[Opening TASK INPUTS section]

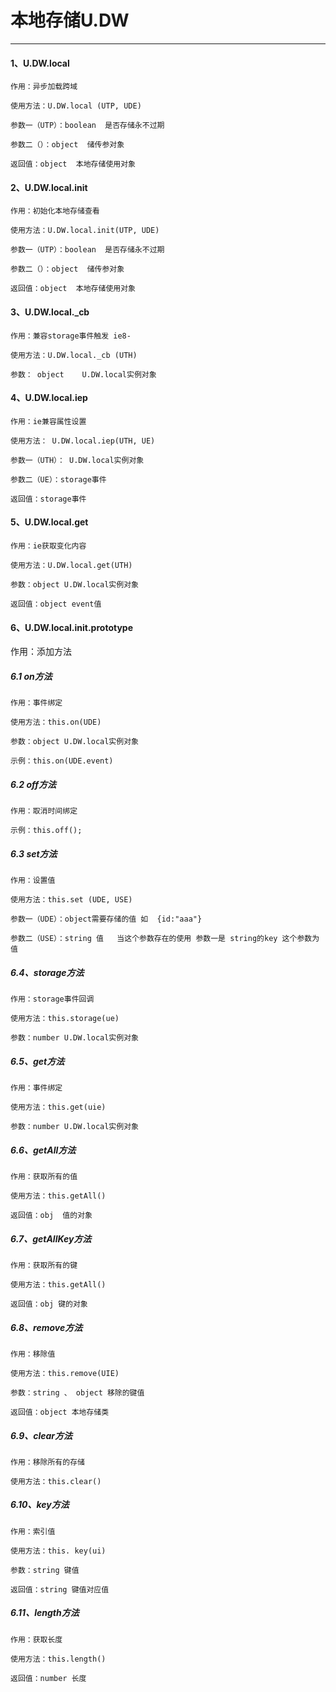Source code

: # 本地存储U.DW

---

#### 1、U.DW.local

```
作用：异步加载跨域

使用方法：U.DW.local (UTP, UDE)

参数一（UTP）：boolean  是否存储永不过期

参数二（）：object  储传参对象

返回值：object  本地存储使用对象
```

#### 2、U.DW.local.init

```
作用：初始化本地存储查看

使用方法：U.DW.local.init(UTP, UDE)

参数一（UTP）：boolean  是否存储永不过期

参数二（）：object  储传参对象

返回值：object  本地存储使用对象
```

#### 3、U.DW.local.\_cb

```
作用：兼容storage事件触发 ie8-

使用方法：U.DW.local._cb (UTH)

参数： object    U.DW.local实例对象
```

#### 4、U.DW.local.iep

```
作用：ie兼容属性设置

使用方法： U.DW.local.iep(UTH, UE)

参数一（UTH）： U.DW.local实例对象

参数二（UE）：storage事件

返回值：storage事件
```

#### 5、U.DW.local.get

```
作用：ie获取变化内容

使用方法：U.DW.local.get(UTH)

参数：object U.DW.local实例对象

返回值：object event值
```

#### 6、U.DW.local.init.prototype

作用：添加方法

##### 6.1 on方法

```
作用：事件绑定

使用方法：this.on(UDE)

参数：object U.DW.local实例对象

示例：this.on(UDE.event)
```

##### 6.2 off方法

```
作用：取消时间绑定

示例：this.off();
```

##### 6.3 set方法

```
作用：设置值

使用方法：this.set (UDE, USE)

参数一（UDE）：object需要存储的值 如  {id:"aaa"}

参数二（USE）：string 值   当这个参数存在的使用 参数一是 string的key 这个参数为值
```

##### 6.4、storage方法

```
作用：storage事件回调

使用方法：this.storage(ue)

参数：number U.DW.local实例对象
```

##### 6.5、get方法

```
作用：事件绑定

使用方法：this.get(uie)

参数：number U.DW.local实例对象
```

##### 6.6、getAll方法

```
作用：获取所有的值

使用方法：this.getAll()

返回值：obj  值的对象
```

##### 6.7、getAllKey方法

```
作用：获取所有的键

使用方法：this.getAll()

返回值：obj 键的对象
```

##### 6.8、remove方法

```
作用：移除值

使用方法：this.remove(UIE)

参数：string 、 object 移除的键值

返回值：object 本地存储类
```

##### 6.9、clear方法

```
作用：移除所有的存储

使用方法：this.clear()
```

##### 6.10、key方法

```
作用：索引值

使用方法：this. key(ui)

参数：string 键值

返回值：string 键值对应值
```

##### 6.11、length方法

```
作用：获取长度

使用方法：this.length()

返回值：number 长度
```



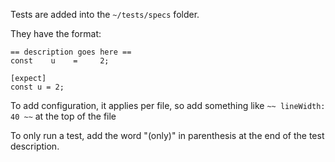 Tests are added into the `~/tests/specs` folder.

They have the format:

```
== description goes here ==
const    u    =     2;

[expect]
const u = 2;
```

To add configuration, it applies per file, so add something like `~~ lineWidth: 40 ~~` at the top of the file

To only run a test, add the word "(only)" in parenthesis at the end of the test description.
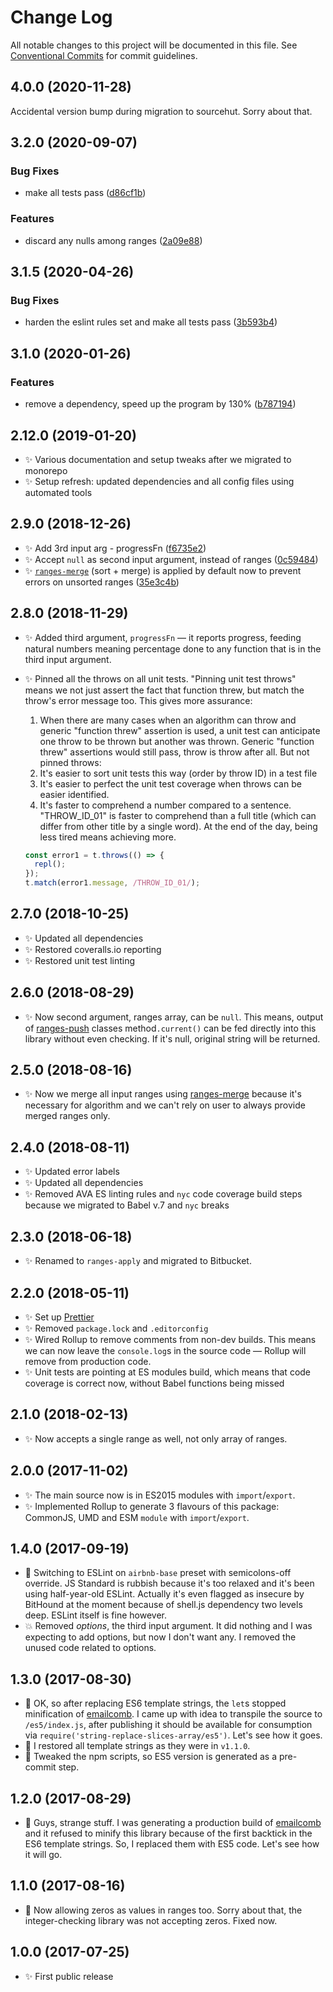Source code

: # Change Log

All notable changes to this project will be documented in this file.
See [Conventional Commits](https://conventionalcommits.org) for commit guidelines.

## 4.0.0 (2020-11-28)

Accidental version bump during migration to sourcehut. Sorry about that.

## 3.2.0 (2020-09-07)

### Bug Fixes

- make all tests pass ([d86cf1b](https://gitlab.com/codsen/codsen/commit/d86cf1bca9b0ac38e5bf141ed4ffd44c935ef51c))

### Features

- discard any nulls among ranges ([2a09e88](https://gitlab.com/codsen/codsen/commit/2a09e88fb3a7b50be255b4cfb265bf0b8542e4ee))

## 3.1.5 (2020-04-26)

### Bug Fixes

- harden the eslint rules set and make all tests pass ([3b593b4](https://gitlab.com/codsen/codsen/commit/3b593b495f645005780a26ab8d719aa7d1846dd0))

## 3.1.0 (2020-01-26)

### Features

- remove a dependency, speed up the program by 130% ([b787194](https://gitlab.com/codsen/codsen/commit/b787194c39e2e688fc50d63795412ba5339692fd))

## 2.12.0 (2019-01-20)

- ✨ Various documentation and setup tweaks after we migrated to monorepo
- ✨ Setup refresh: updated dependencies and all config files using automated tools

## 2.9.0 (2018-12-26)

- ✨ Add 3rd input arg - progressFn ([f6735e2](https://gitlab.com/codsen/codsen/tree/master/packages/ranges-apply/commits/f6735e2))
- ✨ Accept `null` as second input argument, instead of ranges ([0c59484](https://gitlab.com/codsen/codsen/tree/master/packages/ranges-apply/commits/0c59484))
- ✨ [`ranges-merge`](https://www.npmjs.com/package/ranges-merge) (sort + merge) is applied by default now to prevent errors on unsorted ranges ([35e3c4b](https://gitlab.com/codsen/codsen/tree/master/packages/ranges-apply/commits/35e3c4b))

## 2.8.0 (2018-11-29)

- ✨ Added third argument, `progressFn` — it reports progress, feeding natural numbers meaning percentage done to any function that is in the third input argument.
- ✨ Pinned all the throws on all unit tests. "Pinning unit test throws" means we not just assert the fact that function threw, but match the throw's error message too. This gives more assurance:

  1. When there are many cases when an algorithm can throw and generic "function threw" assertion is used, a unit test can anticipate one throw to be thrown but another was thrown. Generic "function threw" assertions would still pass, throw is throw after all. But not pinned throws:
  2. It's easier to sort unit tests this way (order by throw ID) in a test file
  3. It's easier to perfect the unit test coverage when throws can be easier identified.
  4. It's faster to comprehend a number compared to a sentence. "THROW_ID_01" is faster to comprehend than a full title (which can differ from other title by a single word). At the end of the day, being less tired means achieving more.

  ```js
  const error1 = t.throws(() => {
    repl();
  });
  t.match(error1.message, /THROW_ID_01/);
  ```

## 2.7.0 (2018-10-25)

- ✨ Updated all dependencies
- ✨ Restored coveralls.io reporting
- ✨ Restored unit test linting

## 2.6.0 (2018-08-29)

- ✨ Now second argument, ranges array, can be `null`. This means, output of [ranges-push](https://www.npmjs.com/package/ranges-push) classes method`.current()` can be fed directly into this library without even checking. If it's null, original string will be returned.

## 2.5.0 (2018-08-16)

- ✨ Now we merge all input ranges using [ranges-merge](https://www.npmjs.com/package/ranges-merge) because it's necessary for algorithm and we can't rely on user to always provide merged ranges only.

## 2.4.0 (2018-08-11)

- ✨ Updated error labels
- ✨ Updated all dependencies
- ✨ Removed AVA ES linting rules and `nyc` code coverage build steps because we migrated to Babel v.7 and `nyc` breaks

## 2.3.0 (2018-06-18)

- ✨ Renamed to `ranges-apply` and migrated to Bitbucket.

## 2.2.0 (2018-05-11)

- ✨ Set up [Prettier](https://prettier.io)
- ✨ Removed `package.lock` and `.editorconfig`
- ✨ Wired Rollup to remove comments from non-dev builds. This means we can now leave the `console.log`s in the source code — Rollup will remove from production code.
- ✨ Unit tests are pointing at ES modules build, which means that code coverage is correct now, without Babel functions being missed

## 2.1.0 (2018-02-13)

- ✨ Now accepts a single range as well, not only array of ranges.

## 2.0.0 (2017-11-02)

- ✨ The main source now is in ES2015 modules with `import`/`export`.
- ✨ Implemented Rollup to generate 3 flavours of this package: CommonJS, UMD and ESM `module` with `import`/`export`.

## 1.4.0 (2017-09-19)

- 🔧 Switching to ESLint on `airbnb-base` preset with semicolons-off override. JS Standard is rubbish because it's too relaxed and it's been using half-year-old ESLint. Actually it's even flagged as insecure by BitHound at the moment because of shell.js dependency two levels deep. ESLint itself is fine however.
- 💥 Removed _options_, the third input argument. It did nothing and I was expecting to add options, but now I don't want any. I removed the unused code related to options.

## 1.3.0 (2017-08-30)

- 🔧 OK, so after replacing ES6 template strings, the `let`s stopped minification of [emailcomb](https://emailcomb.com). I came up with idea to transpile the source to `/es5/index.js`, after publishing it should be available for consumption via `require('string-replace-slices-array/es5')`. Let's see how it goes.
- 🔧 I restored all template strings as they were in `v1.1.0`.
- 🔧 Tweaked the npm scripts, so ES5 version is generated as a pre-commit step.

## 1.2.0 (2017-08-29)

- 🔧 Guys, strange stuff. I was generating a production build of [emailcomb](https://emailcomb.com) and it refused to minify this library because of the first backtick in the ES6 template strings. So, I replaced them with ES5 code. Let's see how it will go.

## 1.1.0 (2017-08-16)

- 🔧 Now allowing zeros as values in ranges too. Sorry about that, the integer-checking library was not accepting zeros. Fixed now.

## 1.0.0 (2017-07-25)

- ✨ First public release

[Closing TASK INPUTS section]

◆ EXERCISE DIRECTIONS: From the records above, print only the lines between the one holding "- 💥 Removed" and the one holding "## 1.2.0 (2017-08-29)", inclusive, exactly as they stand.

◆ SOLUTION TO THE PROBLEM:
- 💥 Removed _options_, the third input argument. It did nothing and I was expecting to add options, but now I don't want any. I removed the unused code related to options.

## 1.3.0 (2017-08-30)

- 🔧 OK, so after replacing ES6 template strings, the `let`s stopped minification of [emailcomb](https://emailcomb.com). I came up with idea to transpile the source to `/es5/index.js`, after publishing it should be available for consumption via `require('string-replace-slices-array/es5')`. Let's see how it goes.
- 🔧 I restored all template strings as they were in `v1.1.0`.
- 🔧 Tweaked the npm scripts, so ES5 version is generated as a pre-commit step.

## 1.2.0 (2017-08-29)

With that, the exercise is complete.